● **Data for processing**:
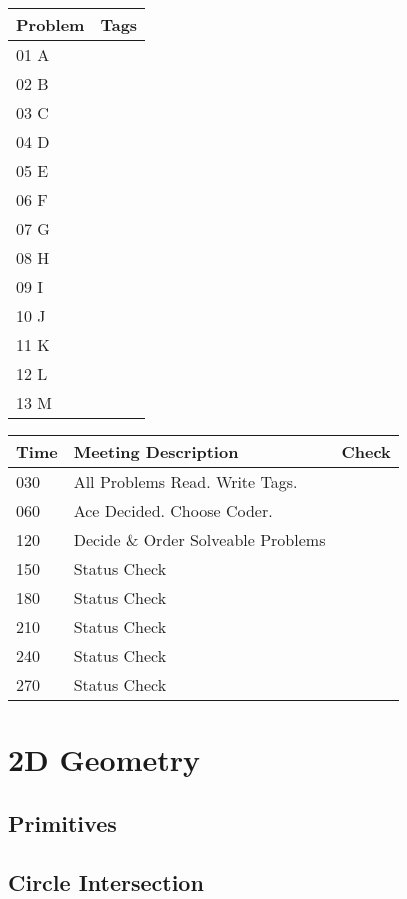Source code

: \documentclass[twocolumn]{article}
\begin{document}
	\tableofcontents

	\begin{tabular}{| l || m{7cm} | }
		\hline
		\textbf{Problem} & \textbf{Tags}\\	\hline
		01 A & \\	\hline
		02 B & \\	\hline
		03 C & \\	\hline
		04 D & \\	\hline
		05 E & \\	\hline
		06 F & \\	\hline
		07 G & \\	\hline
		08 H & \\	\hline
		09 I & \\	\hline
		10 J & \\	\hline
		11 K & \\	\hline
		12 L & \\	\hline
		13 M & \\	\hline
	\end{tabular}
	\newline\newline\newline
	\begin{tabular}{| l | l || m{12mm}| }
		\hline
		\textbf{Time} & \textbf{Meeting Description} & \textbf{Check} \\	\hline
		030 & All Problems Read. Write Tags. & 	\\	\hline
		060 & Ace Decided. Choose Coder.	&	\\	\hline
		120 & Decide \& Order Solveable Problems &	\\	\hline
		150 & Status Check &	\\	\hline
		180 & Status Check &	\\	\hline
		210 & Status Check &	\\	\hline
		240 & Status Check &	\\	\hline
		270 & Status Check &	\\	\hline
	\end{tabular}
	\newpage

	\section{2D Geometry}
		\subsection{Primitives}
		
		\subsection{Circle Intersection}
\end{document}
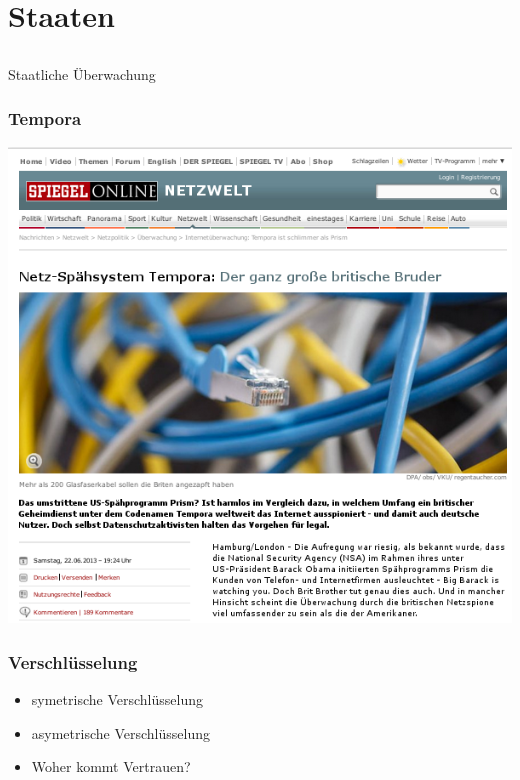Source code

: \documentclass[12pt]{beamer}
\begin{document}
\section{Staaten}
\subsection{}

\begin{frame}
  \begin{center}\Large
    Staatliche Überwachung
  \end{center}
\end{frame}

\begin{frame}
    \frametitle{Tempora}
    \includegraphics[height=0.7\textheight]{img/spiegel-tempora.png}
\end{frame}

\begin{frame}
    \frametitle{Verschlüsselung}
    \begin{itemize}
      \item<2-> symetrische Verschlüsselung
      \item<3-> asymetrische Verschlüsselung
      \item<4-> Woher kommt Vertrauen?
    \end{itemize}
\end{frame}
\end{document}
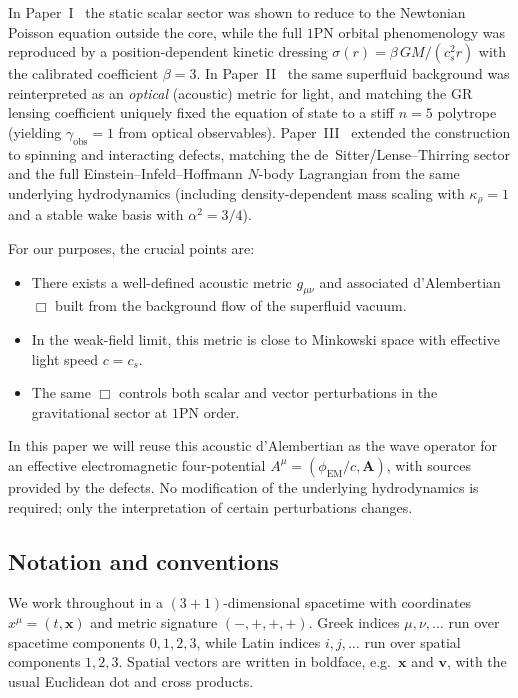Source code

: \documentclass[11pt]{article}
\newcommand{\cS}{c_s}
\begin{document}
In Paper~I~\cite{Norris:2025Orbits} the static scalar sector was shown to reduce to the Newtonian Poisson equation outside the core, while the full $1$PN orbital phenomenology was reproduced by a position-dependent kinetic dressing $\sigma(r)=\beta\,GM/(c_s^2 r)$ with the calibrated coefficient $\beta=3$.  In Paper~II~\cite{Norris:Paper2} the same superfluid background was reinterpreted as an \emph{optical} (acoustic) metric for light, and matching the GR lensing coefficient uniquely fixed the equation of state to a stiff $n=5$ polytrope (yielding $\gamma_{\mathrm{obs}}=1$ from optical observables).  Paper~III~\cite{Norris:Paper3} extended the construction to spinning and interacting defects, matching the de~Sitter/Lense--Thirring sector and the full Einstein--Infeld--Hoffmann $N$-body Lagrangian from the same underlying hydrodynamics (including density-dependent mass scaling with $\kappa_\rho=1$ and a stable wake basis with $\alpha^2=3/4$).

For our purposes, the crucial points are:

\begin{itemize}
  \item There exists a well-defined acoustic metric $g_{\mu\nu}$ and associated d'Alembertian $\Box$ built from the background flow of the superfluid vacuum.
  \item In the weak-field limit, this metric is close to Minkowski space with effective light speed $c = \cS$.
  \item The same $\Box$ controls both scalar and vector perturbations in the gravitational sector at $1$PN order.
\end{itemize}

In this paper we will reuse this acoustic d'Alembertian as the wave operator for an effective electromagnetic four-potential $A^\mu = (\phi_{\mathrm{EM}}/c,\mathbf{A})$, with sources provided by the defects.  No modification of the underlying hydrodynamics is required; only the interpretation of certain perturbations changes.

\subsection{Notation and conventions}

We work throughout in a $(3+1)$-dimensional spacetime with coordinates $x^\mu = (t,\mathbf{x})$ and metric signature $(-,+,+,+)$.  Greek indices $\mu,\nu,\ldots$ run over spacetime components $0,1,2,3$, while Latin indices $i,j,\ldots$ run over spatial components $1,2,3$.  Spatial vectors are written in boldface, e.g.\ $\mathbf{x}$ and $\mathbf{v}$, with the usual Euclidean dot and cross products.
\end{document}
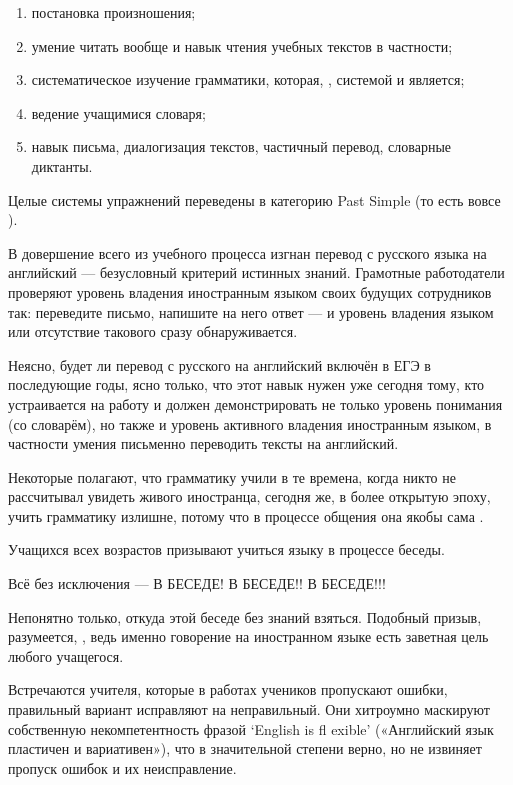 \begin{enumerate}
    \item постановка произношения;
    \item умение читать вообще и навык чтения учебных текстов в частности;
    \item систематическое изучение грамматики, которая, , системой и является;
    \item ведение учащимися словаря;
    \item навык письма, диалогизация текстов, частичный перевод, словарные диктанты.
\end{enumerate}

Целые системы упражнений переведены в категорию Past Simple (то есть вовсе ).

В довершение всего из учебного процесса изгнан перевод с русского языка на английский — безусловный критерий истинных знаний. Грамотные работодатели проверяют уровень владения иностранным языком своих будущих сотрудников так: переведите письмо, напишите на него ответ — и уровень владения языком или отсутствие такового сразу обнаруживается.

Неясно, будет ли перевод с русского на английский включён в ЕГЭ в последующие годы, ясно только, что этот навык нужен уже сегодня тому, кто устраивается на работу и должен демонстрировать не только уровень понимания (со словарём), но также и уровень активного владения иностранным языком, в частности умения письменно переводить тексты на английский.

Некоторые полагают, что грамматику учили в те времена, когда никто не рассчитывал увидеть живого иностранца, сегодня же, в более открытую эпоху, учить грамматику излишне, потому что в процессе общения она якобы сама .

Учащихся всех возрастов призывают учиться языку в процессе беседы.

Всё без исключения — В БЕСЕДЕ! В БЕСЕДЕ!! В БЕСЕДЕ!!!

Непонятно только, откуда этой беседе без знаний взяться. Подобный призыв, разумеется, , ведь именно говорение на иностранном языке есть заветная цель любого учащегося.

Встречаются учителя, которые в работах учеников пропускают ошибки, правильный вариант исправляют на неправильный. Они хитроумно маскируют собственную некомпетентность фразой ‘English is fl exible’ («Английский язык пластичен и вариативен»), что в значительной степени верно, но не извиняет пропуск ошибок и их неисправление.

● **Exercise aim**: Return all records exactly as they stand above, except for pictures.

● **Exercise response**:
Source code

: \documentclass[twocolumn]{article}
\begin{document}
	\tableofcontents

	\begin{tabular}{| l || m{7cm} | }
		\hline
		\textbf{Problem} & \textbf{Tags}\\	\hline
		01 A & \\	\hline
		02 B & \\	\hline
		03 C & \\	\hline
		04 D & \\	\hline
		05 E & \\	\hline
		06 F & \\	\hline
		07 G & \\	\hline
		08 H & \\	\hline
		09 I & \\	\hline
		10 J & \\	\hline
		11 K & \\	\hline
		12 L & \\	\hline
		13 M & \\	\hline
	\end{tabular}
	\newline\newline\newline
	\begin{tabular}{| l | l || m{12mm}| }
		\hline
		\textbf{Time} & \textbf{Meeting Description} & \textbf{Check} \\	\hline
		030 & All Problems Read. Write Tags. & 	\\	\hline
		060 & Ace Decided. Choose Coder.	&	\\	\hline
		120 & Decide \& Order Solveable Problems &	\\	\hline
		150 & Status Check &	\\	\hline
		180 & Status Check &	\\	\hline
		210 & Status Check &	\\	\hline
		240 & Status Check &	\\	\hline
		270 & Status Check &	\\	\hline
	\end{tabular}
	\newpage

	\section{2D Geometry}
		\subsection{Primitives}
		
		\subsection{Circle Intersection}
\end{document}
Source code

: \documentclass[12pt]{beamer}
\begin{document}
\section{Staaten}
\subsection{}

\begin{frame}
  \begin{center}\Large
    Staatliche Überwachung
  \end{center}
\end{frame}

\begin{frame}
    \frametitle{Tempora}
    \includegraphics[height=0.7\textheight]{img/spiegel-tempora.png}
\end{frame}

\begin{frame}
    \frametitle{Verschlüsselung}
    \begin{itemize}
      \item<2-> symetrische Verschlüsselung
      \item<3-> asymetrische Verschlüsselung
      \item<4-> Woher kommt Vertrauen?
    \end{itemize}
\end{frame}
\end{document}
Source code

: \documentclass[11pt]{article}
\newcommand{\cS}{c_s}
\begin{document}
In Paper~I~\cite{Norris:2025Orbits} the static scalar sector was shown to reduce to the Newtonian Poisson equation outside the core, while the full $1$PN orbital phenomenology was reproduced by a position-dependent kinetic dressing $\sigma(r)=\beta\,GM/(c_s^2 r)$ with the calibrated coefficient $\beta=3$.  In Paper~II~\cite{Norris:Paper2} the same superfluid background was reinterpreted as an \emph{optical} (acoustic) metric for light, and matching the GR lensing coefficient uniquely fixed the equation of state to a stiff $n=5$ polytrope (yielding $\gamma_{\mathrm{obs}}=1$ from optical observables).  Paper~III~\cite{Norris:Paper3} extended the construction to spinning and interacting defects, matching the de~Sitter/Lense--Thirring sector and the full Einstein--Infeld--Hoffmann $N$-body Lagrangian from the same underlying hydrodynamics (including density-dependent mass scaling with $\kappa_\rho=1$ and a stable wake basis with $\alpha^2=3/4$).

For our purposes, the crucial points are:

\begin{itemize}
  \item There exists a well-defined acoustic metric $g_{\mu\nu}$ and associated d'Alembertian $\Box$ built from the background flow of the superfluid vacuum.
  \item In the weak-field limit, this metric is close to Minkowski space with effective light speed $c = \cS$.
  \item The same $\Box$ controls both scalar and vector perturbations in the gravitational sector at $1$PN order.
\end{itemize}

In this paper we will reuse this acoustic d'Alembertian as the wave operator for an effective electromagnetic four-potential $A^\mu = (\phi_{\mathrm{EM}}/c,\mathbf{A})$, with sources provided by the defects.  No modification of the underlying hydrodynamics is required; only the interpretation of certain perturbations changes.

\subsection{Notation and conventions}

We work throughout in a $(3+1)$-dimensional spacetime with coordinates $x^\mu = (t,\mathbf{x})$ and metric signature $(-,+,+,+)$.  Greek indices $\mu,\nu,\ldots$ run over spacetime components $0,1,2,3$, while Latin indices $i,j,\ldots$ run over spatial components $1,2,3$.  Spatial vectors are written in boldface, e.g.\ $\mathbf{x}$ and $\mathbf{v}$, with the usual Euclidean dot and cross products.
\end{document}
 \begin{enumerate}
    \item постановка произношения;
    \item умение читать вообще и навык чтения учебных текстов в частности;
    \item систематическое изучение грамматики, которая, , системой и является;
    \item ведение учащимися словаря;
    \item навык письма, диалогизация текстов, частичный перевод, словарные диктанты.
\end{enumerate}

Целые системы упражнений переведены в категорию Past Simple (то есть вовсе ).

В довершение всего из учебного процесса изгнан перевод с русского языка на английский — безусловный критерий истинных знаний. Грамотные работодатели проверяют уровень владения иностранным языком своих будущих сотрудников так: переведите письмо, напишите на него ответ — и уровень владения языком или отсутствие такового сразу обнаруживается.

Неясно, будет ли перевод с русского на английский включён в ЕГЭ в последующие годы, ясно только, что этот навык нужен уже сегодня тому, кто устраивается на работу и должен демонстрировать не только уровень понимания (со словарём), но также и уровень активного владения иностранным языком, в частности умения письменно переводить тексты на английский.

Некоторые полагают, что грамматику учили в те времена, когда никто не рассчитывал увидеть живого иностранца, сегодня же, в более открытую эпоху, учить грамматику излишне, потому что в процессе общения она якобы сама .

Учащихся всех возрастов призывают учиться языку в процессе беседы.

Всё без исключения — В БЕСЕДЕ! В БЕСЕДЕ!! В БЕСЕДЕ!!!

Непонятно только, откуда этой беседе без знаний взяться. Подобный призыв, разумеется, , ведь именно говорение на иностранном языке есть заветная цель любого учащегося.

Встречаются учителя, которые в работах учеников пропускают ошибки, правильный вариант исправляют на неправильный. Они хитроумно маскируют собственную некомпетентность фразой ‘English is fl exible’ («Английский язык пластичен и вариативен»), что в значительной степени верно, но не извиняет пропуск ошибок и их неисправление.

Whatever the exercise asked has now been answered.